Au reste elle avait eu de la chance. La Giralda était aussi connue, aussi aimée que le Torero lui-même. Or, parmi la foule où elle se glissait à la suite du Torero, on la reconnaissait, on murmurait son nom, et, avec cette galanterie outrée, particulière aux Espagnols, avec force oeillades et madrigaux, les hommes s'effaçaient, lui faisaient place.
C'est ainsi qu'elle était parvenue au premier rang. Et, chose bizarre, le hasard voulut qu'elle se trouvât seule à l'endroit où elle aboutit. Autour d'elle, elle n'avait que des hommes qui se montraient galants, empressés, mais respectueux.
Jusqu'aux deux soldats de garde à cet endroit qui lui témoignèrent leur admiration en l'autorisant, au risque de se faire mettre au cachot, à passer de l'autre côté de la corde, où elle serait seule, ayant de l'air et de l'espace devant elle, délivrée de l'atroce torture de se sentir pressée, de toutes parts, à en étouffer.
Un escabeau, apporté là par elle ne savait qui, poussé de main en main jusqu'à elle, lui fut offert galamment et la voilà assise en deçà de l'enceinte réservée au populaire.

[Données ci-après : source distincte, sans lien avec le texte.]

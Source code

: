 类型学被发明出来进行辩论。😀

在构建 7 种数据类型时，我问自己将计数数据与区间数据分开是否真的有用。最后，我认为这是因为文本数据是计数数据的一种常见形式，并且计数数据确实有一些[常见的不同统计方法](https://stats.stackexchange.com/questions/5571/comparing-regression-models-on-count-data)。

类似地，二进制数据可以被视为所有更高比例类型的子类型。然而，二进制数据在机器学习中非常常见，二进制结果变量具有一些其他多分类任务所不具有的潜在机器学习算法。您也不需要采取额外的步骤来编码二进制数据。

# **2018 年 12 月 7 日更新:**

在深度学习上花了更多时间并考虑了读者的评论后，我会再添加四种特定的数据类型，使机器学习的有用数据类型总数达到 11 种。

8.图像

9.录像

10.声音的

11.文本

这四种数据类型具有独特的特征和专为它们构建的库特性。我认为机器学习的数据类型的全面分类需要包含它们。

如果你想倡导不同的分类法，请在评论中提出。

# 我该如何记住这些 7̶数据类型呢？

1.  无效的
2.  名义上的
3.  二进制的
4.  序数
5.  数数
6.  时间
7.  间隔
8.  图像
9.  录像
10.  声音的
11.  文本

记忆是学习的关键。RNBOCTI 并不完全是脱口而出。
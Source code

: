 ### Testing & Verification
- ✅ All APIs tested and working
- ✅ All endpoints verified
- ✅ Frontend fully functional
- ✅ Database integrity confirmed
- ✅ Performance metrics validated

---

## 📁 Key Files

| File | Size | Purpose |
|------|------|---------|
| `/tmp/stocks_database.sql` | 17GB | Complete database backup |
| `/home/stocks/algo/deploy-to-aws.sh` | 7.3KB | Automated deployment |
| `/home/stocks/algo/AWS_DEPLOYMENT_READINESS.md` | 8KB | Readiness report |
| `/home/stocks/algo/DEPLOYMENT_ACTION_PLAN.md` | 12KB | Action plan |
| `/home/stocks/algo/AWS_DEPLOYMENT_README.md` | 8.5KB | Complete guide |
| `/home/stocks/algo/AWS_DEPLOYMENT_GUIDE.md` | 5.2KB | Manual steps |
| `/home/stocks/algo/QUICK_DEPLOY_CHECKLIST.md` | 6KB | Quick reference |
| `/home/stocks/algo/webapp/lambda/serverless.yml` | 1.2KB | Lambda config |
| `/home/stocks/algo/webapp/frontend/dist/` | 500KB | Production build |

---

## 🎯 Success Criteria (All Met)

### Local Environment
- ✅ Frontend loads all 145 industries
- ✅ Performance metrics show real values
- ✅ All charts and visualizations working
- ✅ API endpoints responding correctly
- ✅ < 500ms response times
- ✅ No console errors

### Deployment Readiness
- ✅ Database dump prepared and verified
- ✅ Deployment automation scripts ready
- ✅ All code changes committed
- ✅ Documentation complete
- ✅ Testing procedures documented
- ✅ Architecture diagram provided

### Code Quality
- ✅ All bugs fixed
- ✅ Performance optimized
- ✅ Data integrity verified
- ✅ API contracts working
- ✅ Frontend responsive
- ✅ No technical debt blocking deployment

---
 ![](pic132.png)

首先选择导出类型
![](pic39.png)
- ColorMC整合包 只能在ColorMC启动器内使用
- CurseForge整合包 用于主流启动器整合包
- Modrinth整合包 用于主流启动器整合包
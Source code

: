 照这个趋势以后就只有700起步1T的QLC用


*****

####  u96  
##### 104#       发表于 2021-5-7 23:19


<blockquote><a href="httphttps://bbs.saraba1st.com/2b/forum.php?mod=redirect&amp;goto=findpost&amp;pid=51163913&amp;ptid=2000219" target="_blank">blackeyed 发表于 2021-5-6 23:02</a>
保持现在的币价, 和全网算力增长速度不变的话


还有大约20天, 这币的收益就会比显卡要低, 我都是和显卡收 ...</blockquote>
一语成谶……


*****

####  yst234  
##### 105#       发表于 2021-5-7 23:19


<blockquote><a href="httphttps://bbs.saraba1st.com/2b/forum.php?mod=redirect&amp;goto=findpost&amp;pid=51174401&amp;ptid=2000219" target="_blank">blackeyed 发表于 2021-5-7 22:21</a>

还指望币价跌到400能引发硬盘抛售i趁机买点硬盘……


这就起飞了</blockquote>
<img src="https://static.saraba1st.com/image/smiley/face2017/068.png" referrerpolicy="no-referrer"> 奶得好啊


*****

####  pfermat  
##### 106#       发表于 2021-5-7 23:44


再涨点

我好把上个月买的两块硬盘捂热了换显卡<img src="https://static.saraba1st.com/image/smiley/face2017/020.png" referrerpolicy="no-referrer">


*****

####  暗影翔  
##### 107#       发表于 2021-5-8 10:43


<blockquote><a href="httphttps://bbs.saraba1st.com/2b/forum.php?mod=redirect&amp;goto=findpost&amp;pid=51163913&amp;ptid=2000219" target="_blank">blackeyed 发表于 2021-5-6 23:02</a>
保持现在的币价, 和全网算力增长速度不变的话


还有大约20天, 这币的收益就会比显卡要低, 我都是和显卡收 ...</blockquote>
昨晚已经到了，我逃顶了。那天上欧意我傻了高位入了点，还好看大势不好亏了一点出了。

En sorte que, seule, en avant de la corde, assise sur son escabeau, avec les deux soldats, raides comme à la parade, placés à sa droite et à sa gauche, avec ce groupe compact de cavaliers placés derrière elle, elle apparaissait, dans sa jeunesse radieuse, dans son éclatante beauté, sous la lumière éblouissante d'un soleil à son zénith, comme la reine de la fête, avec ses deux gardes et sa cour d'adorateurs.
Peut-être se fût-elle inquiétée du soin avec lequel tous, galants cavaliers qui l'avaient, pour ainsi dire, poussée jusqu'à cette place d'honneur, peut-être eût-elle éprouvé quelque appréhension à la vue de ces mines patibulaires.
Peut-être, si elle avait regardé plus attentivement les malgré la chaleur torride, se drapaient soigneusement dans de grandes capes, déteintes par les pluies et le soleil. Et, si elle avait pu voir le bas de ces capes relevé par des rapières démesurément longues, les ceintures garnies de dagues de toutes les dimensions, son étonnement et son inquiétude se fussent indubitablement changés en effroi.
Mais la Giralda, toute à son bonheur de se voir si merveilleusement placée, ne remarqua rien.
Pardaillan était parti de l'hôtellerie vers les deux heures. La course devant commencer à trois heures, il avait une heure devant lui pour franchir une distance qu'il eût pu facilement parcourir en un quart d'heure.
Derrière lui marchait un moine qui ne paraissait pas se soucier du gentilhomme qui le précédait, trop occupé qu'il était à égrener un énorme chapelet qu'il avait à la main. Seulement, de distance en distance, principalement au croisement de deux rues, le moine faisait un signe imperceptible, tantôt à quelque mendiant, tantôt à un soldat, tantôt à un religieux, et le mendiant, le soldat ou le religieux, après avoir répondu par un autre signe, s'élançait aussitôt vers une destination inconnue.